## What the exercise asks
Every line of the data that contains the string "only" must be copied.

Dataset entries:
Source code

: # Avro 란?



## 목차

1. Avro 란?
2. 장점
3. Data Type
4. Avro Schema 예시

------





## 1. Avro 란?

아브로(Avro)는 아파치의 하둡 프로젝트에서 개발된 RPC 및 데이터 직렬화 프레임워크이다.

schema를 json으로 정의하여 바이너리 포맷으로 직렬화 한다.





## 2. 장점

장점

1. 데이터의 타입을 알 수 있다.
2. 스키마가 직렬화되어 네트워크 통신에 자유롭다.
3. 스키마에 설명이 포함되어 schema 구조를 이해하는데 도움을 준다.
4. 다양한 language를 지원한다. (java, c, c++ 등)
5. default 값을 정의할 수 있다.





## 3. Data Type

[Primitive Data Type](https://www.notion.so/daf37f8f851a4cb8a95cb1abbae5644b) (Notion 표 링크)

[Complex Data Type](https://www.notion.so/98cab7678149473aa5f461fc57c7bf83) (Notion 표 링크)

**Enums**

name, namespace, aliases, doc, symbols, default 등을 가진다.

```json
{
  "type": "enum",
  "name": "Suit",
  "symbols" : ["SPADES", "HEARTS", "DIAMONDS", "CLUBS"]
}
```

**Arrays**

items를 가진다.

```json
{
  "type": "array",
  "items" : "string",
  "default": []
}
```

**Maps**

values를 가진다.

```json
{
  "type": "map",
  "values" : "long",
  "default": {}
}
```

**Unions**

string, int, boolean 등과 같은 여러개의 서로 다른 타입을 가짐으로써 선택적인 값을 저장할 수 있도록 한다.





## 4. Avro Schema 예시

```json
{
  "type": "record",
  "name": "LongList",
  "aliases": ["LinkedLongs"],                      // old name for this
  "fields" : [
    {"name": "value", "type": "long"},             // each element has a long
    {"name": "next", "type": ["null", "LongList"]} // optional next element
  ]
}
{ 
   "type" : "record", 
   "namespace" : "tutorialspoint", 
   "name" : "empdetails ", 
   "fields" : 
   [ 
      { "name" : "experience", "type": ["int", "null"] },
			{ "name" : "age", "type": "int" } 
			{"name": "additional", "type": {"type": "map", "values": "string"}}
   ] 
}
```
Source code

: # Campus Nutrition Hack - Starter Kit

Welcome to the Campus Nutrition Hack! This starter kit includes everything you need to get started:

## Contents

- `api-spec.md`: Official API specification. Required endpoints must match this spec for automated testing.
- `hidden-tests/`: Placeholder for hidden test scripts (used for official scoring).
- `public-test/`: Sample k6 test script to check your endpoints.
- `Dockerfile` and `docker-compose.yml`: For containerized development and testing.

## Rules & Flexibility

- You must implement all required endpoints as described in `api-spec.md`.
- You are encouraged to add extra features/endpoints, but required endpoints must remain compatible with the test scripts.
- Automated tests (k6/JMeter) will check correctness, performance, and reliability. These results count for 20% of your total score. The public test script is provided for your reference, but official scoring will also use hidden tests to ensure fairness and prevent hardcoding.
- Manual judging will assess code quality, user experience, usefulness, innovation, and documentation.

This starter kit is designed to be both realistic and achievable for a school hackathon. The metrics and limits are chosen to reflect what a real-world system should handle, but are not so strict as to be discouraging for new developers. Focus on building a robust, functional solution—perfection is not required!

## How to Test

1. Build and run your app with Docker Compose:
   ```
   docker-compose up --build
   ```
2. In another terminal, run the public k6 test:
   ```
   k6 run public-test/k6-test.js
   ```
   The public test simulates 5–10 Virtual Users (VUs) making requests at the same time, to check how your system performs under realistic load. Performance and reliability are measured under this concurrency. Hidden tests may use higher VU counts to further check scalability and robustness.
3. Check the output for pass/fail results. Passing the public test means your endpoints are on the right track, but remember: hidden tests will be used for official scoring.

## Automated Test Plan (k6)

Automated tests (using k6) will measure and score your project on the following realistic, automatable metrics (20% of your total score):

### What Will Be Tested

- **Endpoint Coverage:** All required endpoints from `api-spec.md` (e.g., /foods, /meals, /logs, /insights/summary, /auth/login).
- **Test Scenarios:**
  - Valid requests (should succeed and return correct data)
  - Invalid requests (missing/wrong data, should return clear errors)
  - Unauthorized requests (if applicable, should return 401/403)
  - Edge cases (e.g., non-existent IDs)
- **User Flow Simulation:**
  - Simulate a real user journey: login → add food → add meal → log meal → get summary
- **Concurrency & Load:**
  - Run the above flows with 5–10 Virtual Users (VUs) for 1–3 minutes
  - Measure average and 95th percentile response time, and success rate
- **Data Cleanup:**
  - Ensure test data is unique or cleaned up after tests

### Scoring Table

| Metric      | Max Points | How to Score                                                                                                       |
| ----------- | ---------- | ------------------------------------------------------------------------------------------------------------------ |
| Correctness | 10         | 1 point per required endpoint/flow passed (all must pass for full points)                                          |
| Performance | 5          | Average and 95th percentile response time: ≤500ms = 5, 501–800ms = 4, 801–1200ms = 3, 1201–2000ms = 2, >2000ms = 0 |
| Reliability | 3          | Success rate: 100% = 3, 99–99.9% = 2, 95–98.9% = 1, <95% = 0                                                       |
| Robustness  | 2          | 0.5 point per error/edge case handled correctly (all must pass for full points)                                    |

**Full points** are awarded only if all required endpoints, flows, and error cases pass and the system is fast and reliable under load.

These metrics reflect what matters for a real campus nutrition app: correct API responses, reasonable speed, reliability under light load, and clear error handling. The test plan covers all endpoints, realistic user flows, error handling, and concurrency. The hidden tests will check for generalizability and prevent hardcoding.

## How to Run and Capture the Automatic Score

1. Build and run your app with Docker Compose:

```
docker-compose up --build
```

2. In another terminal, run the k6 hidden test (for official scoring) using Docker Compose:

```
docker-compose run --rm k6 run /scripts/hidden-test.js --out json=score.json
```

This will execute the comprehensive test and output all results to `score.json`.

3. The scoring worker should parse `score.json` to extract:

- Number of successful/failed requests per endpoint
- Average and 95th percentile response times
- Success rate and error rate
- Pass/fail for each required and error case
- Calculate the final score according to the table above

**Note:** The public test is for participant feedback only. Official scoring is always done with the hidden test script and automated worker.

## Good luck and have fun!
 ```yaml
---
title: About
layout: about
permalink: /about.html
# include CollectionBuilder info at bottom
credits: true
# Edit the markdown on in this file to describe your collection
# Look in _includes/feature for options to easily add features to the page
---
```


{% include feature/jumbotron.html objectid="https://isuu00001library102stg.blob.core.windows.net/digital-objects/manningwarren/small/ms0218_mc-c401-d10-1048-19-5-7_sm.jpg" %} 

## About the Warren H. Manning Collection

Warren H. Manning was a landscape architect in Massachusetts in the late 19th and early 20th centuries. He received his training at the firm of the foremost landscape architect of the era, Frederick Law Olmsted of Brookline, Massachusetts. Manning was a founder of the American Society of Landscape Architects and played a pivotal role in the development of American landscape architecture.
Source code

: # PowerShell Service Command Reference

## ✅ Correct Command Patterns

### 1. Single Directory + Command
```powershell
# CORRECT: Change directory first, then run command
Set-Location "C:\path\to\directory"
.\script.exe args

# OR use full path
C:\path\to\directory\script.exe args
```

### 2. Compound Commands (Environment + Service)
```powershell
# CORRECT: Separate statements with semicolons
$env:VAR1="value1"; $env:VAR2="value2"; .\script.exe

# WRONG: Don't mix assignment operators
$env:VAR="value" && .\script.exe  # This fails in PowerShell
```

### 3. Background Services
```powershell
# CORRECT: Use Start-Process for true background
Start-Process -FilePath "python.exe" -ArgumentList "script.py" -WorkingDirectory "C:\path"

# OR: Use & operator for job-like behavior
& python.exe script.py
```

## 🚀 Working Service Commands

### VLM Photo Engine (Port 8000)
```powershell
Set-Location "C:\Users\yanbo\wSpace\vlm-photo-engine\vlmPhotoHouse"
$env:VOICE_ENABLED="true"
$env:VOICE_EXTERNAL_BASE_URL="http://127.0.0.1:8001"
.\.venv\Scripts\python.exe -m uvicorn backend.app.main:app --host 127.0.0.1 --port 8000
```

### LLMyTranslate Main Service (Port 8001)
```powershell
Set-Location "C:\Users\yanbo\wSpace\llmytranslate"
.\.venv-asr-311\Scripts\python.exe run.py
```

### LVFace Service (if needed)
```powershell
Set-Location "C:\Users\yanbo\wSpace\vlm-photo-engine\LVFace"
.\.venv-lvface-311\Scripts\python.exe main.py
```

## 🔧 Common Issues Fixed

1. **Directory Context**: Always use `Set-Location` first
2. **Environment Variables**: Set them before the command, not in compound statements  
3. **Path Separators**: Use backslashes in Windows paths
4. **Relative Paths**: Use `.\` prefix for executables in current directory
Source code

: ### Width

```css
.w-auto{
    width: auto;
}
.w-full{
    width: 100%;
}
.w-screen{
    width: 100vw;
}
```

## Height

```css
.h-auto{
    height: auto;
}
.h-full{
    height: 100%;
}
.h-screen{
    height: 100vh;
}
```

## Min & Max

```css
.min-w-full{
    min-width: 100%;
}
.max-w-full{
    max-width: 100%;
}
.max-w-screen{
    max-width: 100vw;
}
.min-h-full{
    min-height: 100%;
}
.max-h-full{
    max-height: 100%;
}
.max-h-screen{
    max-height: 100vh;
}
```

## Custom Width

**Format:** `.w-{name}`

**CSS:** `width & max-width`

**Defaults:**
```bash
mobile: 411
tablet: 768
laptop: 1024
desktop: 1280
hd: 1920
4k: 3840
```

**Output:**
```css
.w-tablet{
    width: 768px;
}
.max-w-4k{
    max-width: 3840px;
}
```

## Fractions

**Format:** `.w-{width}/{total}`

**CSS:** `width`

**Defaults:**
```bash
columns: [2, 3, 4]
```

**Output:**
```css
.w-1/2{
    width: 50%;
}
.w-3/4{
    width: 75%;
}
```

## Solution to the problem
**Full points** are awarded only if all required endpoints, flows, and error cases pass and the system is fast and reliable under load.
**Note:** The public test is for participant feedback only. Official scoring is always done with the hidden test script and automated worker.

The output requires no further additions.